To date, 1.36 percent of the population in the world's poorest countries have been vaccinated against covid-19.

In the richest countries in the world, the figure is significantly higher, more precisely 51.15 percent.

This is shown by a new data compilation from the WHO, UNDP and Oxford University, which also states that vaccine inequality has cost low-income countries close to SEK 330 billion in GDP losses in 2021, Vetenskapsradion reports.

Professor: Wrong to prioritize children

Stefan Swartling Peterson, professor of global health change at Karolinska Institutet and medical expert at Unicef, has previously argued that the uneven distribution of vaccines is both morally and epidemiologically wrong.

He believes that the new report is further proof that the gap needs to be addressed.

- Now there is also a third argument that shows that it is economically profitable to vaccinate away the pandemic because world trade can then open up.

The International Monetary Fund says that we get 200 times the money invested again, says Swartling Peterson to SVT News.

According to him, instead of rich countries now prioritizing vaccinating children, it should be in everyone's interest that healthcare workers and risk groups around the world are vaccinated.

- As it looks right now, we have a global shortage of vaccines.

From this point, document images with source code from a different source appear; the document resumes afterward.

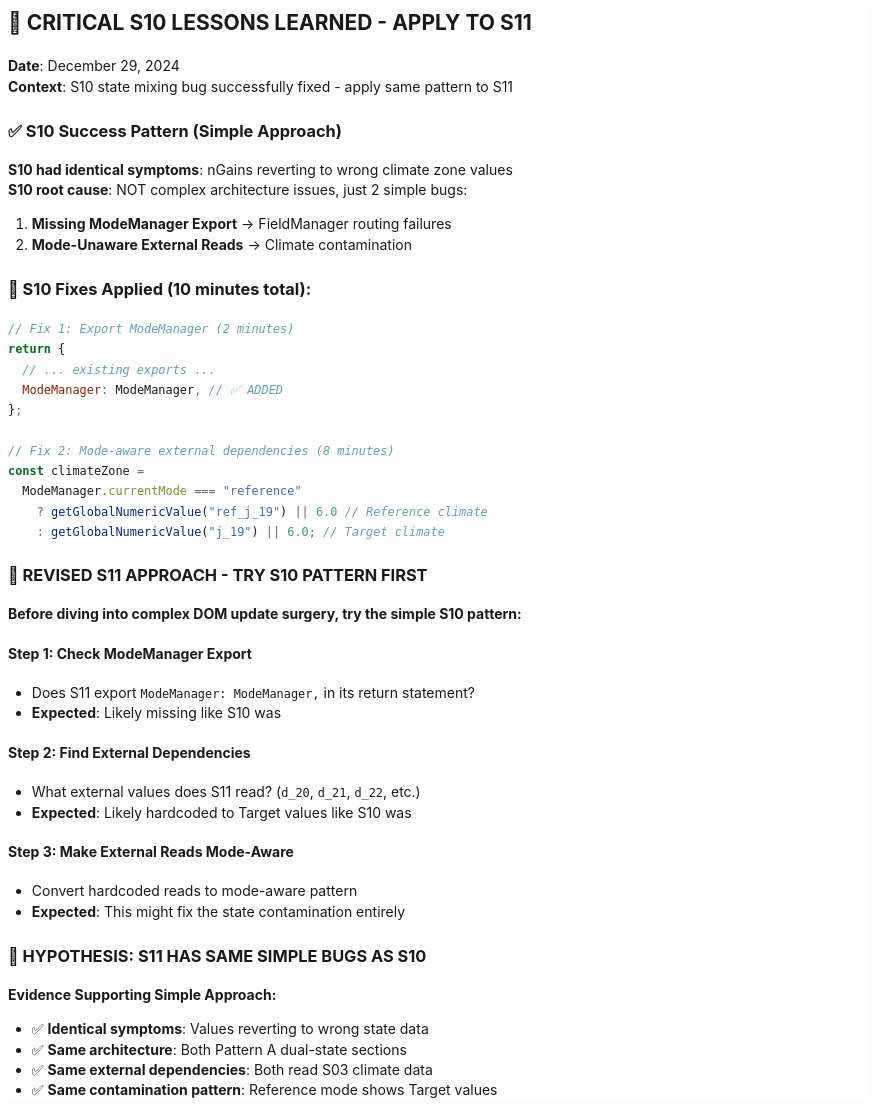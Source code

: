 ## **🎯 CRITICAL S10 LESSONS LEARNED - APPLY TO S11**

**Date**: December 29, 2024  
**Context**: S10 state mixing bug successfully fixed - apply same pattern to S11

### **✅ S10 Success Pattern (Simple Approach)**

**S10 had identical symptoms**: nGains reverting to wrong climate zone values  
**S10 root cause**: NOT complex architecture issues, just 2 simple bugs:

1. **Missing ModeManager Export** → FieldManager routing failures
2. **Mode-Unaware External Reads** → Climate contamination

### **🔧 S10 Fixes Applied (10 minutes total):**

```javascript
// Fix 1: Export ModeManager (2 minutes)
return {
  // ... existing exports ...
  ModeManager: ModeManager, // ✅ ADDED
};

// Fix 2: Mode-aware external dependencies (8 minutes)
const climateZone =
  ModeManager.currentMode === "reference"
    ? getGlobalNumericValue("ref_j_19") || 6.0 // Reference climate
    : getGlobalNumericValue("j_19") || 6.0; // Target climate
```

### **🎯 REVISED S11 APPROACH - TRY S10 PATTERN FIRST**

**Before diving into complex DOM update surgery, try the simple S10 pattern:**

#### **Step 1: Check ModeManager Export**

- Does S11 export `ModeManager: ModeManager,` in its return statement?
- **Expected**: Likely missing like S10 was

#### **Step 2: Find External Dependencies**

- What external values does S11 read? (`d_20`, `d_21`, `d_22`, etc.)
- **Expected**: Likely hardcoded to Target values like S10 was

#### **Step 3: Make External Reads Mode-Aware**

- Convert hardcoded reads to mode-aware pattern
- **Expected**: This might fix the state contamination entirely

### **🚨 HYPOTHESIS: S11 HAS SAME SIMPLE BUGS AS S10**

**Evidence Supporting Simple Approach:**

- ✅ **Identical symptoms**: Values reverting to wrong state data
- ✅ **Same architecture**: Both Pattern A dual-state sections
- ✅ **Same external dependencies**: Both read S03 climate data
- ✅ **Same contamination pattern**: Reference mode shows Target values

If I take Uganda as an example, healthcare is overcrowded and people are dying in the middle of their lives.

The fact that you and other poor countries cannot even vaccinate your healthcare staff while we in the rich world vaccinate healthy children is both morally and financially wrong.

Involves several risks

To increase the rate of vaccination in the poorest countries of the world, vaccines, healthcare professionals and a willing arm to inject are needed. The report shows that the rich world can achieve this by increasing healthcare costs by 0.8 percent, while the poorest countries would need to increase their healthcare costs by 57 percent.

- If we do not reduce the gap in the vaccine distribution, it means several risks. The pandemic will continue, mutations will spread and we will have the economic aspect. It is as if the world is divided into two parts where the economies of poor countries go down while rich countries have a sugar shock of strong financial stimuli from the finance ministers, says Swartling Peterson.